My guess is that the last checkpoint wasn't dumped properly because program crashed, but the previous checkpoint also exists and it should be fine. The problem is that newestEntry fails with error if the last checkpoint is malformed, but instead it should try to read another checkpoint (if it exists). It's just my guess, I am be wrong, because I don't know this code.

Also I can provide an example of database which can't be read because of this bug. Unfortunatelly, this example is quite heavy, but maybe someone will look into it.
Here is database (zip archived): wallet-db.zip
Definition of this data type can be found in this repository. Please use f97db74cbf09e7d2aa403d2c47a7fe37f7583e8f revision (just in case).
Just run in stack ghci:

ghci> import qualified Data.Acid as A
ghci> import qualified RSCoin.User as U
ghci> st <- A.openLocalStateFrom "wallet-db" U.emptyWalletStorage

and you will get that error.

The text was updated successfully, but these errors were encountered:

neongreen · 2016-09-16T13:14:52Z

I think it happens because appending to file isn't atomic: https://github.com/acid-state/acid-state/blob/master/src/Data/Acid/Log.hs#L141. What would be the best way to fix it in acid-state?

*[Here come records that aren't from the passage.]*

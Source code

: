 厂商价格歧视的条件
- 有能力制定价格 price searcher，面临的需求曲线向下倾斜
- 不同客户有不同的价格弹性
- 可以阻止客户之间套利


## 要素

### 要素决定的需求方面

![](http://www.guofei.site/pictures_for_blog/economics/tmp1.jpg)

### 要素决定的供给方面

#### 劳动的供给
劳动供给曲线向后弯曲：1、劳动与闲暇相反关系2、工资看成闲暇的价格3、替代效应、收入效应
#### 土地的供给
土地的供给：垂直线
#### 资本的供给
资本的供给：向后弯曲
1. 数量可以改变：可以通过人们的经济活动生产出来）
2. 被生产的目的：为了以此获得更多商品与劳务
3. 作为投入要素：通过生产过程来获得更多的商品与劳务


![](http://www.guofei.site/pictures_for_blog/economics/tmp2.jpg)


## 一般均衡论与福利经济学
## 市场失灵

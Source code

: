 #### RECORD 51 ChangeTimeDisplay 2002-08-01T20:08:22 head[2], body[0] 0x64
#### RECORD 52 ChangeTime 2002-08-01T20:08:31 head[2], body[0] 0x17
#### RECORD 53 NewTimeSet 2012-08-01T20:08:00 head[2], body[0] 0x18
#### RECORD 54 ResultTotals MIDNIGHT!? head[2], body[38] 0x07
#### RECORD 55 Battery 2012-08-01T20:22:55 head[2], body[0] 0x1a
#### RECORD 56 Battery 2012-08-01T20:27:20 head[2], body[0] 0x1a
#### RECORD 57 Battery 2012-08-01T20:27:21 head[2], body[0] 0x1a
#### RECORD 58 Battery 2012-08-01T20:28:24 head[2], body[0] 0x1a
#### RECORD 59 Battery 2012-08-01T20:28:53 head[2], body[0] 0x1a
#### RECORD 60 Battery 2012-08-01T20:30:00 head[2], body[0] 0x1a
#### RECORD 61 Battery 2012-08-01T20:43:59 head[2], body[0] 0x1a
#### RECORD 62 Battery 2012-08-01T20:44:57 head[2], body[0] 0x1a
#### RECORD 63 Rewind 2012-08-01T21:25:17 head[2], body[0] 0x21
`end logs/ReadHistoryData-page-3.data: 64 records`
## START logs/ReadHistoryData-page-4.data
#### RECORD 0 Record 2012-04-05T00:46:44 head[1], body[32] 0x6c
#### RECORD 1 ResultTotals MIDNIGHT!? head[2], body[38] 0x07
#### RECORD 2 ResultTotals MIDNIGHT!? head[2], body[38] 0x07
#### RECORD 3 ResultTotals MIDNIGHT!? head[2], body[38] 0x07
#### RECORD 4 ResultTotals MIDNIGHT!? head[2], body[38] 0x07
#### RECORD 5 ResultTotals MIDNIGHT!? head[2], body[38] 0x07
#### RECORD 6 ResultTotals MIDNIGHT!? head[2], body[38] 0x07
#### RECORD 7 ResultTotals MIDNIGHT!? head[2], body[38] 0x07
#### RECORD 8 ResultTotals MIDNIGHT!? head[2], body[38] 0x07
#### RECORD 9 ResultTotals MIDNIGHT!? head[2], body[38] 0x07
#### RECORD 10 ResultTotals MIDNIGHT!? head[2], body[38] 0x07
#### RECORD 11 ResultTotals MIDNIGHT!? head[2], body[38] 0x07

find some way to append a (possibly long) bytestring to a file atomically, or
ignore truncated log entries instead of erroring on them?

Or is it actually handled somewhere in acid-state internals and I haven't noticed it?

neongreen · 2016-09-16T13:50:17Z

ignore truncated log entries instead of erroring on them?

Does acid-state ever append to checkpoint/event files that already existed before opening the state? If it doesn't, then ignoring truncated log entries (without even bothering to delete them) might be a viable solution.

This is an attempt to fix acid-state#79

jagajaga · 2016-09-17T10:28:18Z

@stepcut some ideas?

This is an attempt to fix acid-state#79

ddssff · 2016-09-18T13:23:25Z

I suppose this is the same issue as not being able to start a server after syncing its database from a running server with open event files?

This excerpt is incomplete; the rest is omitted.